Pineda



C’era grande attesa per l’uscita di questo primo lavoro, targato Pineda, attesa mista a curiosità, inutile negarlo, principalmente per “il batterista”... Moltheni che ritorna a battere sulle pelli (Nel 1986 infatti, assieme all'amico Andrea Medori aveva fondato appunto in veste di batterista gli "Hamilton", che poi diverranno "Hameldome", gruppo rock con venature punk con repertorio in lingua inglese)... e le dichiarazioni da lui rilasciate, relative alla scena indie italiana, che avevano fatto molto discutere.
Senza ricamarci troppo su, parliamo di questo album, perchè in primis è un ottimo album, rigorosamente di soli suoni, in cui i nostri aggiornano per così dire, un sound tipicamente anni 70, in piena era progressive quindi, Emerson, Lake e Palmer, i Soft Machine, tanto per fare qualche nome, colorando il tutto con trame psichedeliche mai invasive, senza tralasciare ovviamente le sonorità attuali, con i primi Tortoise come gruppo di riferimento... ma sono molteplici i riferimenti e i numi tutelari della band, che vede Marco Marzo Maracas,  Floriano Bocchino e appunto Umberto Giardini (Moltheni), dare alle stampe per DeAmbula Records, questo promettente esordio, ricco di suggestioni, di immagini gioco forza e soprattutto di ricerca... che sia interiore, spirituale o semplicemente musicale, poco importa... in quanto il viaggio dei Pineda inizia sotto i migliori auspici e noi ci auguriamo per il futuro che si parli di più dei Pineda in quanto tali e non della band dove il batterista è Moltheni.
Speriamo casomai che il grande Umberto Giardini, torni a regalarci il suo talento, anche sotto forma di Moltheni.

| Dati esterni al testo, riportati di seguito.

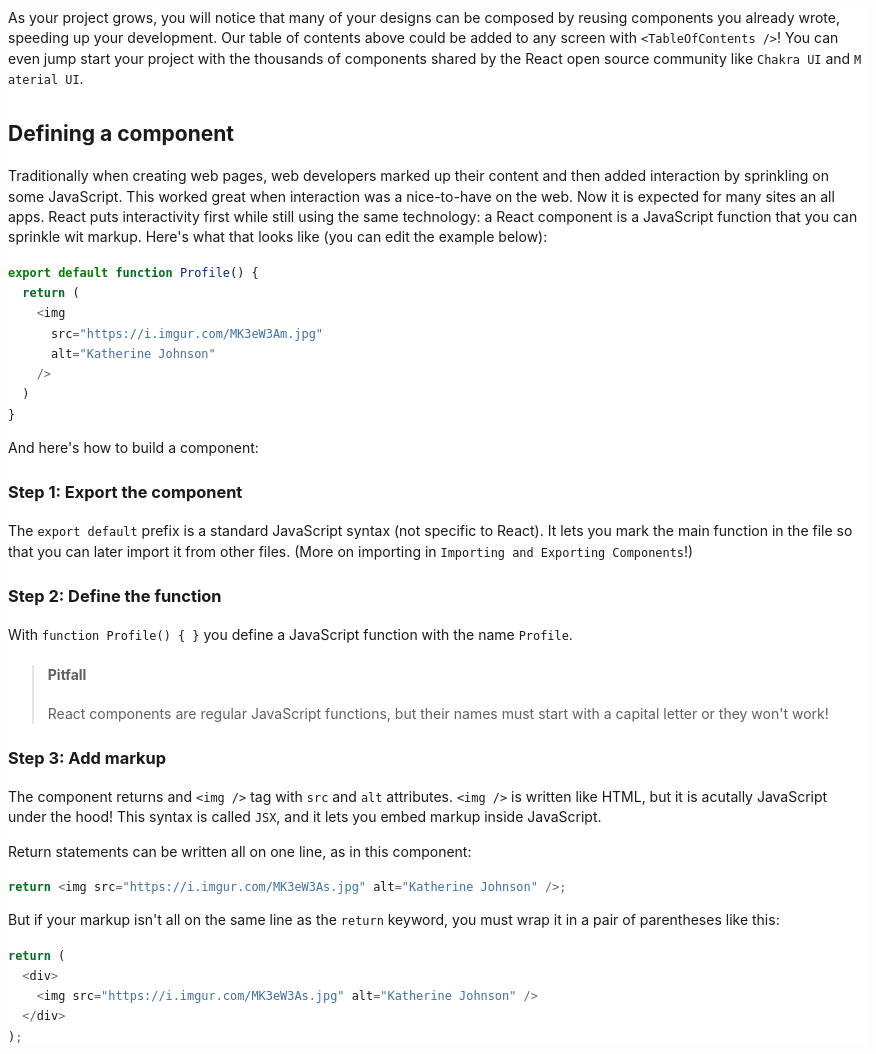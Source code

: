 As your project grows, you will notice that many of your designs can be composed by reusing components you already wrote, speeding up your development. Our table of contents above could be added to any screen with `<TableOfContents />`! You can even jump start your project with the thousands of components shared by the React open source community like `Chakra UI` and `Material UI`.

## Defining a component

Traditionally when creating web pages, web developers marked up their content and then added interaction by sprinkling on some JavaScript. This worked great when interaction was a nice-to-have on the web. Now it is expected for many sites an all apps. React puts interactivity first while still using the same technology: a React component is a JavaScript function that you can sprinkle wit markup. Here's what that looks like (you can edit the example below):

```javascript
export default function Profile() {
  return (
    <img
      src="https://i.imgur.com/MK3eW3Am.jpg"
      alt="Katherine Johnson"
    />
  )
}
```

And here's how to build a component:

### Step 1: Export the component

The `export default` prefix is a standard JavaScript syntax (not specific to React). It lets you mark the main function in the file so that you can later import it from other files. (More on importing in `Importing and Exporting Components`!)

### Step 2: Define the function

With `function Profile() { }` you define a JavaScript function with the name `Profile`.

> #### Pitfall
>
> React components are regular JavaScript functions, but their names
> must start with a capital letter or they won't work!

### Step 3: Add markup

The component returns and `<img />` tag with `src` and `alt` attributes. `<img />` is written like HTML, but it is acutally JavaScript under the hood! This syntax is called `JSX`, and it lets you embed markup inside JavaScript.

Return statements can be written all on one line, as in this component:

```javascript
return <img src="https://i.imgur.com/MK3eW3As.jpg" alt="Katherine Johnson" />;
```

But if your markup isn't all on the same line as the `return` keyword, you must wrap it in a pair of parentheses like this:

```javascript
return (
  <div>
    <img src="https://i.imgur.com/MK3eW3As.jpg" alt="Katherine Johnson" />
  </div>
);
```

“Give Me Some Well-Dressed Reason”: apertura alla Doors di Riders on the storm, senza la pioggia in sottofondo, con un riff di chitarra ipnotico, una sezione ritmica vagamente jazzata, impreziosita da contrappunti del rhodes... con la chitarra elettrica che prende il sopravvento a tratti, senza mai esplodere del tutto, quasi addentrandosi, per accrescere il pathos e l’urgenza. 

 “Domino”: inizialmente quasi il continuo della traccia precedente, le atmosfere infatti sono pressocchè identiche, così come i contrappunti di piano alle chitarre dominanti... fino alla loro vera esplosione stavolta, il ritmo diventa così più sostenuto e i riffs più ficcanti e incisivi.

“Human Behaviour”: decisa virata verso sonorità più care ai primi anni ‘80, con una malinconia, tristezza mal celata che cerca solo di venire fuori nelle melodiche fughe in minore delle chitarre elettriche.

 “Touch Me”: le sonorità della traccia precedenti qui vengono in un certo qual modo appesantite, indurite, rese cupe, quasi oscure... l’atmosfera che regna è lancinante come il suono delle chitarre elettriche.

“If God Exist, He's in the Deep (part one) Lost in Your Arms While Outside in all the World, it's Raining (part two)”: psichedelica allo stato puro, nella prima parte, un vero e proprio viaggio a tinte fosche... per giungere alla melodia decadente della seconda parte, con le chitarre come sempre in primo piano a punteggiare l’atmosfera a tratti spettrale... una perfetta colonna sonora di un film immaginifico alla ricerca del perchè dell’esistenza.

“Twelve universes”: un continuo crescendo a tratti funky, diviso in due parti ben distinte, dove i nostri danno il meglio di se, privi dei vincoli strutturali che in un certo senso, si erano forse imposti nelle tracce precedenti, senza ancora una volta perdere di mira il nocciolo della questione, infatti dosano tutti gli ingredienti con parsimonia, non eccedendo, con un senso della misura che è classe cristallina.